Castro’s campaign focused on progressive policy and racial justice issues. The former Obama cabinet secretary was the first Democrat in the race to have a comprehensive police reform plan, a progressive immigration plan, and a specific plan to address disparities faced by Native Americans. This summer, he launched the People First Future political action committee to support progressive candidates, and last week released the first episode of a new podcast focusing on underserved communities.
He has been outspoken about the lack of diversity in both parties; he criticized the minimal inclusion of Latino speakers at the Democratic National Convention recently and was vocal throughout his campaign about the disadvantages faced by both candidates and communities of color.
In last week’s interview, Castro said he’s “hopeful” but “not naive” that the US is making progress toward addressing racial inequities. He said any progress, though, is hampered by “a president who’s the biggest race-baiter, the biggest racial grievance politician that we’ve had since George Wallace on the national stage.”
Castro called Trump’s racist threats about people of color, particularly those in low-income housing, endangering white suburban communities “shameful.”
“It’s a naked ploy to stoke white fear about Black Americans and other people of color. It’s a lie. He lied about what the policy is. The fair housing rule was simply meant to provide fair housing opportunity to everybody, no matter their background. He lied about who is in the suburbs today. The suburbs are more diverse than they are when we passed the Fair Housing Act in 1968,” Castro, who served as housing secretary during the Obama administration, said.
“I believe he’s misrepresenting what’s in the hearts of many white Americans. I don't believe the majority of white Americans are sitting at home trying to figure out how they can keep Black people out of their neighborhood. He’s selling them short,” he said.
Castro said that in the wake of George Floyd's death in police custody in Minneapolis, he’s been heartened by the “vast outpouring of support for making progress in our country towards racial justice that included many white people, people of all different backgrounds,” including “a greater commitment at least in words by corporate America, by public officials, police departments, sports, celebrities, and people marching in the streets to press for racial justice.”
The question now, he said, is whether people will carry that motivation through to voting and pushing for change in corporate and nonprofit organizations.
“I’m hopeful, you know. I’m not naive,” he said. “I don’t think it's comfortable for a lot of people to do so, and I don’t think it’s second nature for a lot of people to do so either. But I also believe that most people have a kind heart and that they want to do it, most people.”
The Castro campaign’s progressive policy agenda and focus on communities of color won praise among progressive activists. Now, with the nomination of one of the least progressive candidates of the dozens of Democrats who ran this cycle, some activists have wondered if they’re being asked to shelve the progressive reforms they’ve been pushing for to defeat Trump.
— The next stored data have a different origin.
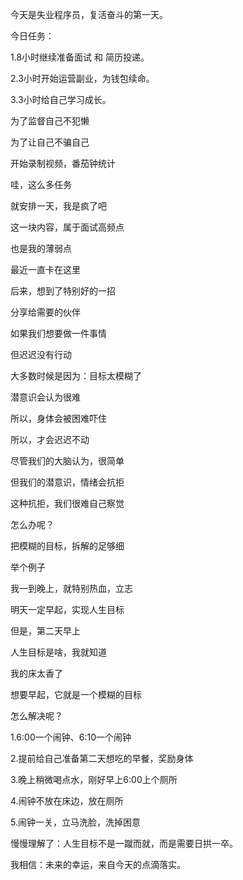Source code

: 今天是失业程序员，复活奋斗的第一天。



今日任务：

1.8小时继续准备面试 和 简历投递。

2.3小时开始运营副业，为钱包续命。

3.3小时给自己学习成长。



为了监督自己不犯懒

为了让自己不骗自己

开始录制视频，番茄钟统计



哇，这么多任务

就安排一天，我是疯了吧

这一块内容，属于面试高频点

也是我的薄弱点

最近一直卡在这里

后来，想到了特别好的一招

分享给需要的伙伴

如果我们想要做一件事情

但迟迟没有行动

大多数时候是因为：目标太模糊了

潜意识会认为很难

所以，身体会被困难吓住

所以，才会迟迟不动

尽管我们的大脑认为，很简单

但我们的潜意识，情绪会抗拒

这种抗拒，我们很难自己察觉

怎么办呢？

把模糊的目标，拆解的足够细



举个例子

我一到晚上，就特别热血，立志

明天一定早起，实现人生目标

但是，第二天早上

人生目标是啥，我就知道

我的床太香了

想要早起，它就是一个模糊的目标



怎么解决呢？

1.6:00一个闹钟、6:10一个闹钟

2.提前给自己准备第二天想吃的早餐，奖励身体

3.晚上稍微喝点水，刚好早上6:00上个厕所

4.闹钟不放在床边，放在厕所

5.闹钟一关，立马洗脸，洗掉困意



慢慢理解了：人生目标不是一蹴而就，而是需要日拱一卒。

我相信：未来的幸运，来自今天的点滴落实。















































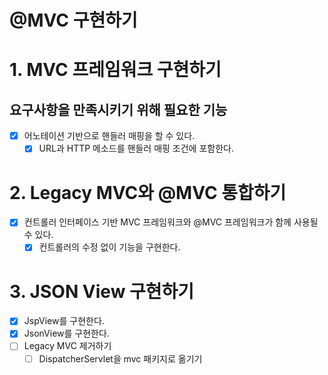 # @MVC 구현하기

# 1. MVC 프레임워크 구현하기
## 요구사항을 만족시키기 위해 필요한 기능
- [x] 어노테이션 기반으로 핸들러 매핑을 할 수 있다.
  - [x] URL과 HTTP 메소드를 핸들러 매핑 조건에 포함한다.

# 2. Legacy MVC와 @MVC 통합하기
- [x] 컨트롤러 인터페이스 기반 MVC 프레임워크와 @MVC 프레임워크가 함께 사용될 수 있다.
  - [x] 컨트롤러의 수정 없이 기능을 구현한다.

# 3. JSON View 구현하기
- [x] JspView를 구현한다.
- [x] JsonView를 구현한다.
- [ ] Legacy MVC 제거하기
  - [ ] DispatcherServlet을 mvc 패키지로 옮기기
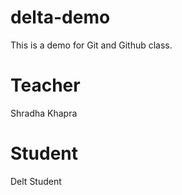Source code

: # delta-demo
This is a demo for Git and Github class.

# Teacher
Shradha Khapra

# Student
Delt Student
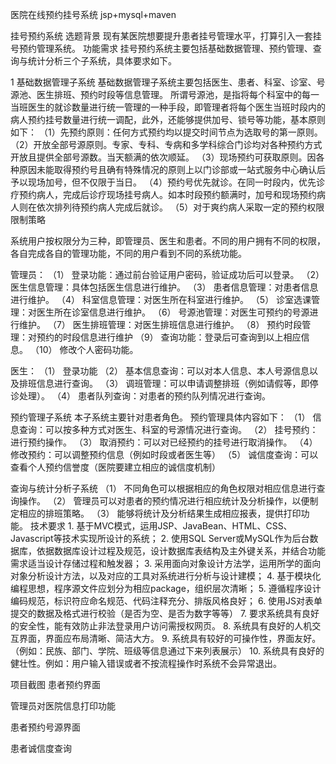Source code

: 医院在线预约挂号系统 jsp+mysql+maven

挂号预约系统
选题背景 现有某医院想要提升患者挂号管理水平，打算引入一套挂号预约管理系统。
功能需求 挂号预约系统主要包括基础数据管理、预约管理、查询与统计分析三个子系统，具体要求如下。

1 基础数据管理子系统
基础数据管理子系统主要包括医生、患者、科室、诊室、号源池、医生排班、预约时段等信息管理。
所谓号源池，是指将每个科室中的每一当班医生的就诊数量进行统一管理的一种手段，即管理者将每个医生当班时段内的病人预约挂号数量进行统一调配，此外，还能够提供加号、锁号等功能，基本原则如下：
（1）先预约原则：任何方式预约均以提交时间节点为选取号的第一原则。
（2）开放全部号源原则。专家、专科、专病和多学科综合门诊均对各种预约方式开放且提供全部号源数。当天额满的依次顺延。
（3）现场预约可获取原则。因各种原因未能取得预约号且确有特殊情况的原则上以门诊部或一站式服务中心确认后予以现场加号，但不仅限于当日。
（4）预约号优先就诊。在同一时段内，优先诊疗预约病人，完成后诊疗现场挂号病人。如本时段预约额满时，加号和现场预约病人则在依次排列待预约病人完成后就诊。
（5）对于爽约病人采取一定的预约权限限制策略

系统用户按权限分为三种，即管理员、医生和患者。不同的用户拥有不同的权限，各自完成各自的管理功能，不同的用户看到不同的系统功能。

管理员：
（1） 登录功能：通过前台验证用户密码，验证成功后可以登录。
（2） 医生信息管理：具体包括医生信息进行维护。
（3） 患者信息管理：对患者信息进行维护。
（4） 科室信息管理：对医生所在科室进行维护。
（5） 诊室选课管理：对医生所在诊室信息进行维护。
（6） 号源池管理：对医生可预约的号源进行维护。
（7） 医生排班管理：对医生排班信息进行维护。
（8） 预约时段管理：对预约的时段信息进行维护
（9） 查询功能：登录后可查询到以上相应信息。
（10） 修改个人密码功能。

医生：
（1） 登录功能
（2） 基本信息查询：可以对本人信息、本人号源信息以及排班信息进行查询。
（3） 调班管理：可以申请调整排班（例如请假等，即停诊处理）。
（4） 患者队列查询：对患者的预约队列情况进行查询。

预约管理子系统
本子系统主要针对患者角色。
预约管理具体内容如下：
（1） 信息查询：可以按多种方式对医生、科室的号源情况进行查询。
（2） 挂号预约：进行预约操作。
（3） 取消预约：可以对已经预约的挂号进行取消操作。
（4） 修改预约：可以调整预约信息（例如时段或者医生等）
（5） 诚信度查询：可以查看个人预约信誉度（医院要建立相应的诚信度机制）

查询与统计分析子系统
（1） 不同角色可以根据相应的角色权限对相应信息进行查询操作。
（2） 管理员可以对患者的预约情况进行相应统计及分析操作，以便制定相应的排班策略。
（3） 能够将统计及分析结果生成相应报表，提供打印功能。
技术要求 1. 基于MVC模式，运用JSP、JavaBean、HTML、CSS、Javascript等技术实现所设计的系统；
2. 使用SQL Server或MySQL作为后台数据库，依据数据库设计过程及规范，设计数据库表结构及主外键关系，并结合功能需求适当设计存储过程和触发器；
3. 采用面向对象设计方法学，运用所学的面向对象分析设计方法，以及对应的工具对系统进行分析与设计建模；
4. 基于模块化编程思想，程序源文件应划分为相应package，组织层次清晰；
5. 遵循程序设计编码规范，标识符应命名规范、代码注释充分、排版风格良好；
6. 使用JS对表单提交的数据及格式进行校验（是否为空、是否为数字等等）
7. 要求系统具有良好的安全性，能有效防止非法登录用户访问需授权网页。
8. 系统具有良好的人机交互界面，界面应布局清晰、简洁大方。
9. 系统具有较好的可操作性，界面友好。（例如：民族、部门、学院、班级等信息通过下来列表展示）
10. 系统具有良好的健壮性。例如：用户输入错误或者不按流程操作时系统不会异常退出。

项目截图
患者预约界面

管理员对医院信息打印功能

患者预约号源界面

患者诚信度查询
Castro said he’s not concerned that progressives won’t turn out for Biden.
“I’m confident that the vast majority of people who recognize what a danger Donald Trump represents also recognize that Joe Biden would do a much better job than Donald Trump, and they will turn out to vote for Joe Biden,” he said.
“Is it the case that there’s a more progressive vision out there than the one that Joe Biden has? On some issues, sure. It’s also true that Joe Biden has the most progressive vision of any Democratic nominee that we’ve ever had on a whole number of issues,” he added. “So if Joe Biden is elected we have a wonderful opportunity to do great progressive work in the next administration.”